Un sondage commandé par Ouest-France laisse à penser que les dispositions sécuritaires et "anti-terroristes" prises par le gouvernement et le Parlement rencontrent la faveur d'une très large majorité de français. Cela dit, bien sûr, cela s'explique aussi par l'ambiance unanimiste face à une France agressée, la réalité de la menace, l'inquiétude et l'ampleur de l'émotion suscitée par le terrorisme islamiste radical et les attentats du vendredi 13 novembre, le besoin de protection contre la violence, mais aussi peut-être, sous l'influence de l'appropriation progressive par une grande partie des courants politiques et de la population des modes de pensée de l'extrême-droite, une perte de conscience critique démocratique.

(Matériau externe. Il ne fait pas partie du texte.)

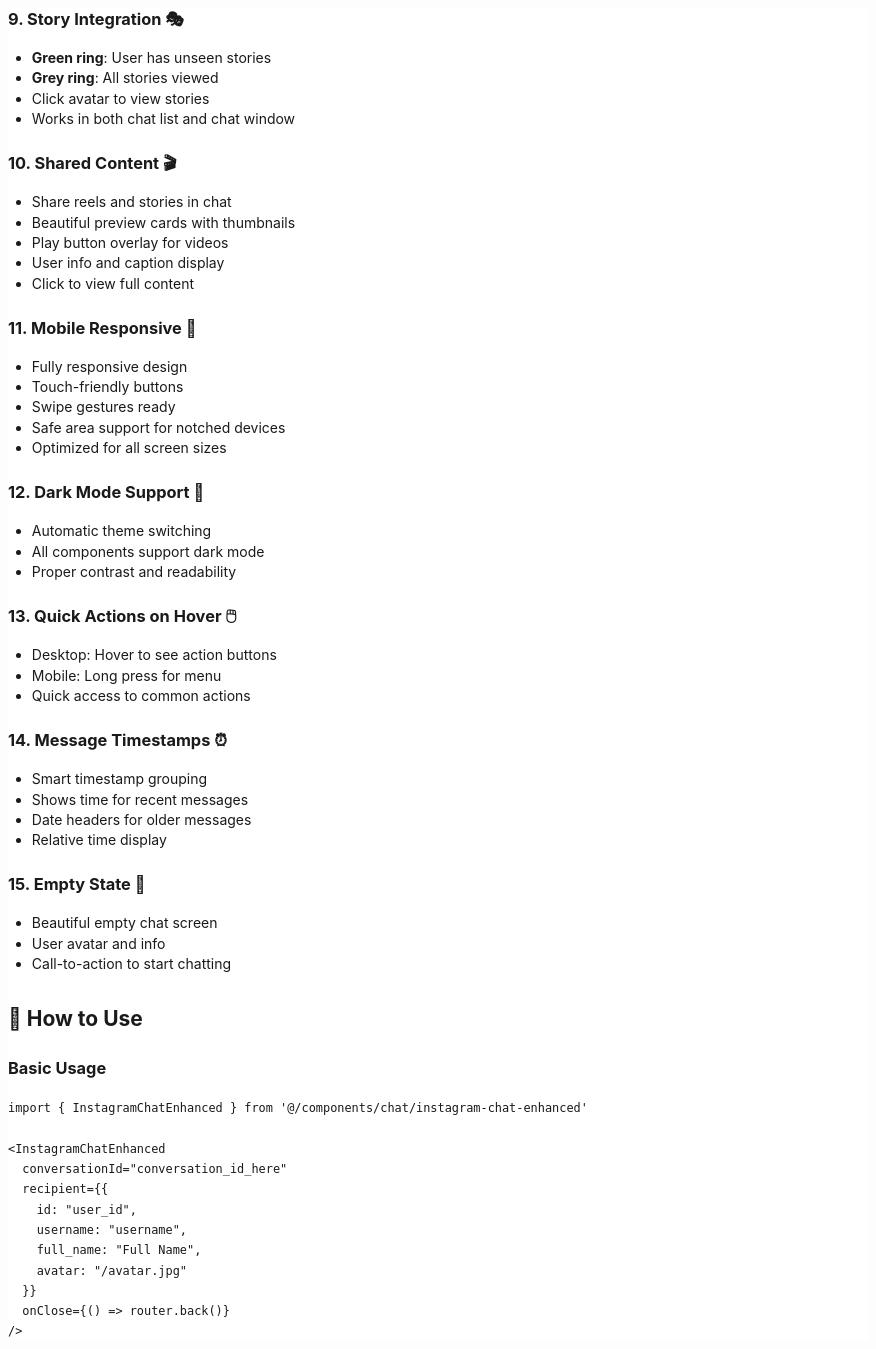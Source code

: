 ### 9. **Story Integration** 🎭
- **Green ring**: User has unseen stories
- **Grey ring**: All stories viewed
- Click avatar to view stories
- Works in both chat list and chat window

### 10. **Shared Content** 🎬
- Share reels and stories in chat
- Beautiful preview cards with thumbnails
- Play button overlay for videos
- User info and caption display
- Click to view full content

### 11. **Mobile Responsive** 📱
- Fully responsive design
- Touch-friendly buttons
- Swipe gestures ready
- Safe area support for notched devices
- Optimized for all screen sizes

### 12. **Dark Mode Support** 🌙
- Automatic theme switching
- All components support dark mode
- Proper contrast and readability

### 13. **Quick Actions on Hover** 🖱️
- Desktop: Hover to see action buttons
- Mobile: Long press for menu
- Quick access to common actions

### 14. **Message Timestamps** ⏰
- Smart timestamp grouping
- Shows time for recent messages
- Date headers for older messages
- Relative time display

### 15. **Empty State** 🎨
- Beautiful empty chat screen
- User avatar and info
- Call-to-action to start chatting

## 🚀 How to Use

### Basic Usage

```tsx
import { InstagramChatEnhanced } from '@/components/chat/instagram-chat-enhanced'

<InstagramChatEnhanced
  conversationId="conversation_id_here"
  recipient={{
    id: "user_id",
    username: "username",
    full_name: "Full Name",
    avatar: "/avatar.jpg"
  }}
  onClose={() => router.back()}
/>
```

Quand on prenait les dispositions d'état d'urgence au moment de la guerre d'Algérie, que l'on donnait les pleins pouvoirs à l'armée pour assurer des fonctions de police et torturer industriellement en Algérie (c'était déjà à des socialistes, Mitterrand et Mollet, que revenait l'initiative de cette forfaiture), l'opposition des Français n'était pas non plus massive par rapport à cette rupture anti-démocratique justifiée au nom de la sécurité et de la protection des civils face aux terroristes. Si on rétablissait demain la peine de mort pour les terroristes, il y aurait certainement une majorité de sondés pour... Le Pen père a essayé d'avancer cette idée originale mais pas un média n'a voulu assister à sa conférence de presse. Fini, dépassé, le nouveau visage de la droite dure est ailleurs.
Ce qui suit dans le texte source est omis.